Madhumathi zeigte spürbaren Veränderungswillen und Lösungsansätze für all diese Themen. Die Arbeitsbedingungen würden kontinuierlich geprüft und Verstöße geahndet. Die Situation habe sich bereits verbessert und es gebe beispielsweise mehr Workers Commitees und Frauen in leitenden Positionen. Es sei dennoch prioritär, Arbeiter*innen weiterhin über ihre Rechte zu informieren und die Unterbringung in fabrikeigenen Hostels zu verbessern.
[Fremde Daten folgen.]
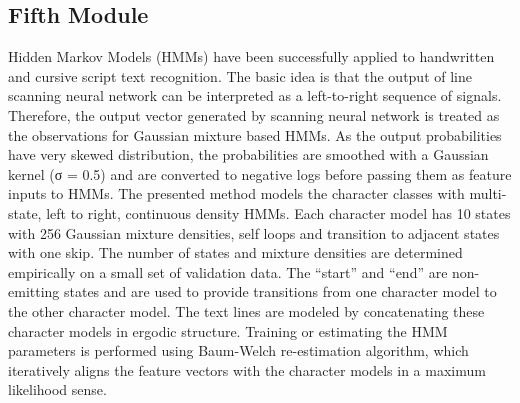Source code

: \subsection{Fifth Module}
Hidden Markov Models (HMMs) have been successfully applied to handwritten and cursive script text recognition. The basic idea is that the output of line scanning neural network can be interpreted as a left-to-right sequence of signals. Therefore, the output vector generated by scanning neural network is treated as the observations for Gaussian mixture based HMMs. As the output probabilities have very skewed distribution, the probabilities are smoothed with a Gaussian kernel (σ = 0.5) and are converted to negative logs before passing them as feature inputs to HMMs. The presented method models the character classes with multi-state, left to right, continuous density HMMs. Each character model has 10 states with 256 Gaussian mixture densities, self loops and transition to adjacent states with one skip. The number of states and mixture densities are determined empirically on a small set of validation data. The “start” and “end” are non-emitting states and are used to provide transitions from one character model to the other character model. The text lines are modeled by concatenating these character models in ergodic structure. Training or estimating the HMM parameters is performed using Baum-Welch re-estimation algorithm, which iteratively aligns the feature vectors with the character models in a maximum likelihood sense.\\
Die MSI-TN ist der lokale Umsetzungspartner der Bündnisinitiative Tamil Nadu. Die Mitarbeiter*innen der MSI-TN hießen die Delegation am zweiten Tag der Reise herzlich in ihrem Büro in Tirupur willkommen. Sie berichteten über die Arbeit und die Fortschritte der Austauschformate und der Fabriktrainings.
So konnten bereits über 40 Treffen auf Distrikt-/State-Level durchgeführt werden, um über Arbeitsschutz und Sozialstandards zu sprechen und Action Pläne zu erarbeiten. Daneben werden in über 180 Fabriken Trainings durchgeführt, bei denen über 15.000 Arbeiter*innen über ihre Rechte aufgeklärt und interne Beschwerdekomitees aufgebaut werden.
Am Nachmittag ging es für die Delegation in zwei Spinnereien, in denen die Nichtregierungsorganisation Social Awareness and Voluntary Education (SAVE) Trainings anbietet und Schlichtungs- und Beschwerdekomitees bildet und unterstützt.
Die deutschen und internationalen Gäste konnten sich direkt mit einem Beschwerdekomitee über dessen Arbeit austauschen und sich davon überzeugen, dass die Frauen ihre Rolle in diesem Gremium verinnerlicht haben und ihre Funktion wahrnehmen.